(Stored dataset items)
★ ★ ★ ★ ★ ★ ★

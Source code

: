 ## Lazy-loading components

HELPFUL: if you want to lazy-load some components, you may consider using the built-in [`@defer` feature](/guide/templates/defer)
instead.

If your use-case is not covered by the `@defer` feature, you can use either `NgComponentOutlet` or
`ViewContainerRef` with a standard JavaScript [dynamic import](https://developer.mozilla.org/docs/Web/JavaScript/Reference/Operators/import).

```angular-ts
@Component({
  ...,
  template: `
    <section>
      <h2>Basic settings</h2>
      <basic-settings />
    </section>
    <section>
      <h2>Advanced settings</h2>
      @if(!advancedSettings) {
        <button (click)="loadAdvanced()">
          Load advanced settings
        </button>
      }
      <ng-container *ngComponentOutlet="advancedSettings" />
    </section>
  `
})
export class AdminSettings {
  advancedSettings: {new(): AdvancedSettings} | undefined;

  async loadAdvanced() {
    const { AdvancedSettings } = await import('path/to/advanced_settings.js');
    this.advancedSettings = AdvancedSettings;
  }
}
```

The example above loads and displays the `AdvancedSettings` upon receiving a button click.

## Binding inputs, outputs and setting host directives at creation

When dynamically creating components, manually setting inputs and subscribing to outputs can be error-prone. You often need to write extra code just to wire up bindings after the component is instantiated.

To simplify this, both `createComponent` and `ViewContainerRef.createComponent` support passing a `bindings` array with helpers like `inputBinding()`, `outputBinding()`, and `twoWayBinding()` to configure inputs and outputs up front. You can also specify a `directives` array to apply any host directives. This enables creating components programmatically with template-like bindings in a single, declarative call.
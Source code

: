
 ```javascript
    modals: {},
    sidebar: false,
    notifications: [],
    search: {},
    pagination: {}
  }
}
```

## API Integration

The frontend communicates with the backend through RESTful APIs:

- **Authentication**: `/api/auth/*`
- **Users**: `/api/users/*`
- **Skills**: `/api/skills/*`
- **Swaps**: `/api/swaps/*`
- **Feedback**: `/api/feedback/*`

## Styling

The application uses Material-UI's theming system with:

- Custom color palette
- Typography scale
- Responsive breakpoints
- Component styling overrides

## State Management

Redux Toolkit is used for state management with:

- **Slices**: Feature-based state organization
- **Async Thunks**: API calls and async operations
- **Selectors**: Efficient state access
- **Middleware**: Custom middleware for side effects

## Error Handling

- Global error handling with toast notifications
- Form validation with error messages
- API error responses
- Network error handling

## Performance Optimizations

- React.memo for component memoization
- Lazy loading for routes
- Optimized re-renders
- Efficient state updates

★ ★ ★ ★ ★ ★ ★

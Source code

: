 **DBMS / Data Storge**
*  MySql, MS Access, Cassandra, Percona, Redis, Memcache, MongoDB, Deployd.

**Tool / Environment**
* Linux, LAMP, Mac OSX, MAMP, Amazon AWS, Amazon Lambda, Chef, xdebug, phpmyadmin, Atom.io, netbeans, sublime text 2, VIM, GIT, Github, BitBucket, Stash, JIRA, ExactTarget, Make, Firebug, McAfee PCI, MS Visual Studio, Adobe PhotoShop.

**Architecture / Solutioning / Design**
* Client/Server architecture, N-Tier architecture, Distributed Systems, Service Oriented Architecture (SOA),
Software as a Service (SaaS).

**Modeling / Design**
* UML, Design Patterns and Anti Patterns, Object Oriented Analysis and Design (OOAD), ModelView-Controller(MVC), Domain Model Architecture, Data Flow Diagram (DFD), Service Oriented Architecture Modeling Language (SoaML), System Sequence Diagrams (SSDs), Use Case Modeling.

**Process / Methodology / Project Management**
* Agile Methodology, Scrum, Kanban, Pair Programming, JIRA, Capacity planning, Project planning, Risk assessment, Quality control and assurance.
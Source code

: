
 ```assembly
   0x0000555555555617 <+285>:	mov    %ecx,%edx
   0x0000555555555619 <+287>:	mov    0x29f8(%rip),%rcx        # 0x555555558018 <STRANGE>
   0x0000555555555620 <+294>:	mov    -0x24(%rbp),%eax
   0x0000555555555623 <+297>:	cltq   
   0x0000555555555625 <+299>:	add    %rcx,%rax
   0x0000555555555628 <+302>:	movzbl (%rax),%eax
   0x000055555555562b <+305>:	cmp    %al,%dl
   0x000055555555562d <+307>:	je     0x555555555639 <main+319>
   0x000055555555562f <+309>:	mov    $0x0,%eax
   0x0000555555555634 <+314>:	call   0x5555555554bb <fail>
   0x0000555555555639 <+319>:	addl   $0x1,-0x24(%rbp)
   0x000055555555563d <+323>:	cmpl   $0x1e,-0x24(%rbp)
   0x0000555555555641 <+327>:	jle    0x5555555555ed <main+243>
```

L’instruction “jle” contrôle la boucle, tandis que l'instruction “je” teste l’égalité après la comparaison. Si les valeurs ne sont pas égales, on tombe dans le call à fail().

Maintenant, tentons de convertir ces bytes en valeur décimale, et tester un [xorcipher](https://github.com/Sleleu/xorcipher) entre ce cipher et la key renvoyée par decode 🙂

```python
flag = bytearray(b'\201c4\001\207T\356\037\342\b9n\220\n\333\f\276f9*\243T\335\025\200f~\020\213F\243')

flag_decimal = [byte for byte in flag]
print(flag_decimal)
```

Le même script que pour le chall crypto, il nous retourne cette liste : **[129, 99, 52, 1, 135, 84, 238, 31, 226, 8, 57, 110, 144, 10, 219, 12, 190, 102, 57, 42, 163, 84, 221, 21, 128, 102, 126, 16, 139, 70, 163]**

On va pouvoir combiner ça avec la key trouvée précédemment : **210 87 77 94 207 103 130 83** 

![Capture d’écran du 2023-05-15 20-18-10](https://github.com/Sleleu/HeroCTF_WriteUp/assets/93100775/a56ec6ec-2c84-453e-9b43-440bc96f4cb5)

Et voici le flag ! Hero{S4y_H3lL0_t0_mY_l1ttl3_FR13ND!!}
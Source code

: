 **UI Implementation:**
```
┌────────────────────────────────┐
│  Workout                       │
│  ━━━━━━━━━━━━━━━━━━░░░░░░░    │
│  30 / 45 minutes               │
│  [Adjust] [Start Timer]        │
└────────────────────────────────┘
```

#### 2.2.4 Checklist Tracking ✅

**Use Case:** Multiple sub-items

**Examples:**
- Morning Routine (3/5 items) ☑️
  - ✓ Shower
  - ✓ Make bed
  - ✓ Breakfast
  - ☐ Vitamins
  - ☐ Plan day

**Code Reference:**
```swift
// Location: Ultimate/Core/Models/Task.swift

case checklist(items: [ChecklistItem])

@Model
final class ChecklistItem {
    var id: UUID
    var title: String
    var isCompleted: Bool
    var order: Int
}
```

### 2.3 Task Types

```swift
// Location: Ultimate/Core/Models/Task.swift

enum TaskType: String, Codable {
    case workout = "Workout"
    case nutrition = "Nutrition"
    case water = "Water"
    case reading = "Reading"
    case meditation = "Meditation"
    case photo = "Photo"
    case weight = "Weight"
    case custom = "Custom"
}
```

★ ★ ★ ★ ★ ★ ★

# EXERCISE PROMPT
Every line in the data above that contains "Oriented" needs to be copied.

# RESULT FOR THIS EXERCISE
* Client/Server architecture, N-Tier architecture, Distributed Systems, Service Oriented Architecture (SOA),
* UML, Design Patterns and Anti Patterns, Object Oriented Analysis and Design (OOAD), ModelView-Controller(MVC), Domain Model Architecture, Data Flow Diagram (DFD), Service Oriented Architecture Modeling Language (SoaML), System Sequence Diagrams (SSDs), Use Case Modeling.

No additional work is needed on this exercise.